Global markets opened the week in dramatic fashion on Monday, after a sharp spike in oil prices rattled equities and revived fears of a renewed global inflation wave. Brent and US crude futures surged by more than a quarter within 24 hours as traders reacted to escalating tensions in the Middle East.

Brent crude rose about 26% to roughly $116 a barrel, while the US benchmark WTI climbed about 27% to a similar level. The move marked one of the sharpest single-day jumps since the late 1980s, fueled by concern over damage to Iranian energy infrastructure and disruptions in the Strait of Hormuz, through which about 20% of global oil supply passes.

Asian markets reel from oil shock

The reaction in Asia was immediate and severe. South Korea’s Kospi plunged more than 8%, triggering a circuit breaker that halted trading for 20 minutes, while Samsung fell more than 10%, and chipmaker SK Hynix lost over 12%.
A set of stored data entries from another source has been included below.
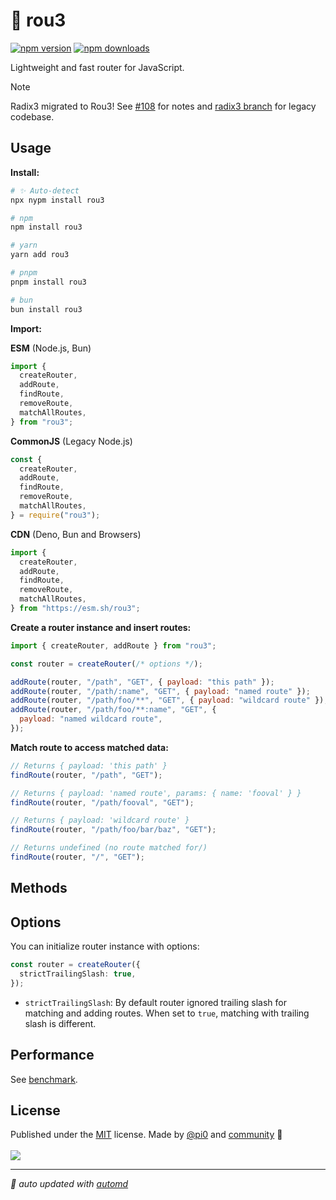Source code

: # 🌳 rou3

<!-- automd:badges -->

[![npm version](https://img.shields.io/npm/v/rou3)](https://npmjs.com/package/rou3)
[![npm downloads](https://img.shields.io/npm/dm/rou3)](https://npmjs.com/package/rou3)

<!-- /automd -->

Lightweight and fast router for JavaScript.

> [!NOTE]
> Radix3 migrated to Rou3! See [#108](https://github.com/unjs/radix3/issues/108) for notes and [radix3 branch](https://github.com/unjs/rou3/tree/radix3) for legacy codebase.

## Usage

**Install:**

<!-- automd:pm-install -->

```sh
# ✨ Auto-detect
npx nypm install rou3

# npm
npm install rou3

# yarn
yarn add rou3

# pnpm
pnpm install rou3

# bun
bun install rou3
```

<!-- /automd -->

**Import:**

<!-- automd:jsimport cdn cjs src="./src/index.ts"-->

**ESM** (Node.js, Bun)

```js
import {
  createRouter,
  addRoute,
  findRoute,
  removeRoute,
  matchAllRoutes,
} from "rou3";
```

**CommonJS** (Legacy Node.js)

```js
const {
  createRouter,
  addRoute,
  findRoute,
  removeRoute,
  matchAllRoutes,
} = require("rou3");
```

**CDN** (Deno, Bun and Browsers)

```js
import {
  createRouter,
  addRoute,
  findRoute,
  removeRoute,
  matchAllRoutes,
} from "https://esm.sh/rou3";
```

<!-- /automd -->

**Create a router instance and insert routes:**

```js
import { createRouter, addRoute } from "rou3";

const router = createRouter(/* options */);

addRoute(router, "/path", "GET", { payload: "this path" });
addRoute(router, "/path/:name", "GET", { payload: "named route" });
addRoute(router, "/path/foo/**", "GET", { payload: "wildcard route" });
addRoute(router, "/path/foo/**:name", "GET", {
  payload: "named wildcard route",
});
```

**Match route to access matched data:**

```js
// Returns { payload: 'this path' }
findRoute(router, "/path", "GET");

// Returns { payload: 'named route', params: { name: 'fooval' } }
findRoute(router, "/path/fooval", "GET");

// Returns { payload: 'wildcard route' }
findRoute(router, "/path/foo/bar/baz", "GET");

// Returns undefined (no route matched for/)
findRoute(router, "/", "GET");
```

## Methods

## Options

You can initialize router instance with options:

```ts
const router = createRouter({
  strictTrailingSlash: true,
});
```

- `strictTrailingSlash`: By default router ignored trailing slash for matching and adding routes. When set to `true`, matching with trailing slash is different.

## Performance

See [benchmark](./benchmark).

## License

<!-- automd:contributors license=MIT author="pi0" -->

Published under the [MIT](https://github.com/unjs/h3/blob/main/LICENSE) license.
Made by [@pi0](https://github.com/pi0) and [community](https://github.com/unjs/h3/graphs/contributors) 💛
<br><br>
<a href="https://github.com/unjs/h3/graphs/contributors">
<img src="https://contrib.rocks/image?repo=unjs/h3" />
</a>

<!-- /automd -->

<!-- automd:with-automd -->

---

_🤖 auto updated with [automd](https://automd.unjs.io)_

<!-- /automd -->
US military forces boarded the crude oil tanker Aquila II in the Indian Ocean after pursuing it from the Caribbean. The vessel was accused of breaching Washington's blockade on sanctioned vessels traveling to or from Venezuela. February 9, 2026.
US military forces boarded the crude oil tanker Aquila II in the Indian Ocean after pursuing it from the Caribbean. The vessel was accused of breaching Washington's blockade on sanctioned vessels traveling to or from Venezuela. February 9, 2026. (credit: Courtesy of the US department of Defense)
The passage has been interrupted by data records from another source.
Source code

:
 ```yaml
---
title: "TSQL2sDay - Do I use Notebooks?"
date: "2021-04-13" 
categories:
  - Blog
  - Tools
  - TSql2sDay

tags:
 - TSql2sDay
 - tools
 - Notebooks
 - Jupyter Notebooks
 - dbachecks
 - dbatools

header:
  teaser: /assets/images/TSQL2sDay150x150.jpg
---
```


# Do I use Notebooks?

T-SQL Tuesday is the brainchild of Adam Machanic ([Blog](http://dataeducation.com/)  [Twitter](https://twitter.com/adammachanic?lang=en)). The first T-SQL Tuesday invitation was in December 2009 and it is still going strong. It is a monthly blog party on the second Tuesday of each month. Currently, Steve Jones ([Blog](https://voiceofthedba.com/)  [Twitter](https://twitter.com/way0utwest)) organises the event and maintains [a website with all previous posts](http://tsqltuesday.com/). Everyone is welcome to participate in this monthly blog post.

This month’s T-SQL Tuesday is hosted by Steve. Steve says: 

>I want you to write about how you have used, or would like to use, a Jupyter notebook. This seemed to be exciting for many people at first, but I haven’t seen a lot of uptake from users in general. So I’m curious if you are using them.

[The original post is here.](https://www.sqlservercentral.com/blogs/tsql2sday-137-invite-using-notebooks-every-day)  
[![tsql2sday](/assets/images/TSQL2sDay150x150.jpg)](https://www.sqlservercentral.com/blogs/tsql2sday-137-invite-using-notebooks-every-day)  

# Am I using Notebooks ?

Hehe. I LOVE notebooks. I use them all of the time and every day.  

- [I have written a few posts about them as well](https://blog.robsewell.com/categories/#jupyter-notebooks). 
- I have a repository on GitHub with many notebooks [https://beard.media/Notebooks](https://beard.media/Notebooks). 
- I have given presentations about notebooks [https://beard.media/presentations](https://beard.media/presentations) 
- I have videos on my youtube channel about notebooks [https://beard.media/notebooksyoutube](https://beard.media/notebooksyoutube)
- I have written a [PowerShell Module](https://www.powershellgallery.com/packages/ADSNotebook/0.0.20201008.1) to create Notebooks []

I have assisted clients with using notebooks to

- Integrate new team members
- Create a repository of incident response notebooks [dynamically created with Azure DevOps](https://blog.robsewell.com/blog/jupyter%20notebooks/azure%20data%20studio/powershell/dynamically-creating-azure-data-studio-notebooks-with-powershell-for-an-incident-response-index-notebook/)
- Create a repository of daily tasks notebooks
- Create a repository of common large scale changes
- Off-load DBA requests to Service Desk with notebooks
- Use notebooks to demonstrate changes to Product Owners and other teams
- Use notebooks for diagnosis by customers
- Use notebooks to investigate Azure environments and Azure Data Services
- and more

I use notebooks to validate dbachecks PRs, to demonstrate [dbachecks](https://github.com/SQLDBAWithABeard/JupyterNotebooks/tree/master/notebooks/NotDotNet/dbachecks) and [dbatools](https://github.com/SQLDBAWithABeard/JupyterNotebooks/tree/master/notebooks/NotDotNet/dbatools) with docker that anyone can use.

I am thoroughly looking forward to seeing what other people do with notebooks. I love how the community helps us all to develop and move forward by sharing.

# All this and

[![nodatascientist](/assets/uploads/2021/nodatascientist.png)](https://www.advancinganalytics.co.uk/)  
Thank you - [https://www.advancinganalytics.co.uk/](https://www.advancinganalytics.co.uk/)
Japan’s Nikkei dropped more than 7%, with technology and semiconductor stocks leading the slide. Markets in Hong Kong and mainland China also fell, with major indexes down about 2% to 3%.
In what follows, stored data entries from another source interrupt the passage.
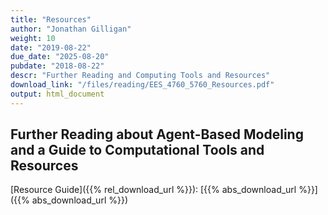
 ```yaml
---
title: "Resources"
author: "Jonathan Gilligan"
weight: 10
date: "2019-08-22"
due_date: "2025-08-20"
pubdate: "2018-08-22"
descr: "Further Reading and Computing Tools and Resources"
download_link: "/files/reading/EES_4760_5760_Resources.pdf"
output: html_document
---
```

## Further Reading about Agent-Based Modeling and a Guide to Computational Tools and Resources

[Resource Guide]({{% rel_download_url %}}): [{{% abs_download_url %}}]({{% abs_download_url %}})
US and Europe brace for further losses

The turmoil extended to Western markets. Futures on the Dow Jones Industrial Average fell about 1.7%, a loss of more than 800 points, while S&P 500 and Nasdaq futures were down about 1.6%, and Germany’s DAX dropped more than 2.5%.

Investor anxiety was also visible in the VIX, Wall Street’s fear gauge, which climbed more than 6%. The jump signaled expectations of sharper volatility as markets moved deeper into risk-off mode.

Inflation fears return to the forefront

At the center of the sell-off is concern that the conflict could hit global energy supply more broadly. Major oil producers in the region, including Iran, Kuwait, and the United Arab Emirates, have reduced output amid the security escalation and the possibility of a closure or severe disruption in the Strait of Hormuz.

Even so, the White House has sought to project calm. President Donald Trump stated on Truth Social that a brief increase in oil prices represents a minimal cost for mitigating the Iranian nuclear threat.

Markets are already trying to price the next stage of the crisis. On prediction platform Polymarket, about 76% of traders were betting that oil would reach $120 a barrel by the end of March, while the energy surge also raised fresh doubts over how soon central banks, led by the Federal Reserve, will be able to begin cutting interest rates.

In crypto markets, the response has so far been more restrained. Bitcoin traded around $67,500 with relatively limited volatility, while Ethereum and Solana, which are both cryptocurrencies, posted modest gains, suggesting investors still see the crisis primarily as a concentrated energy shock rather than a broader collapse across risk assets.

For now, the global financial system is entering a tense and highly volatile week, with traders increasingly betting that oil could hit $120 a barrel before March ends.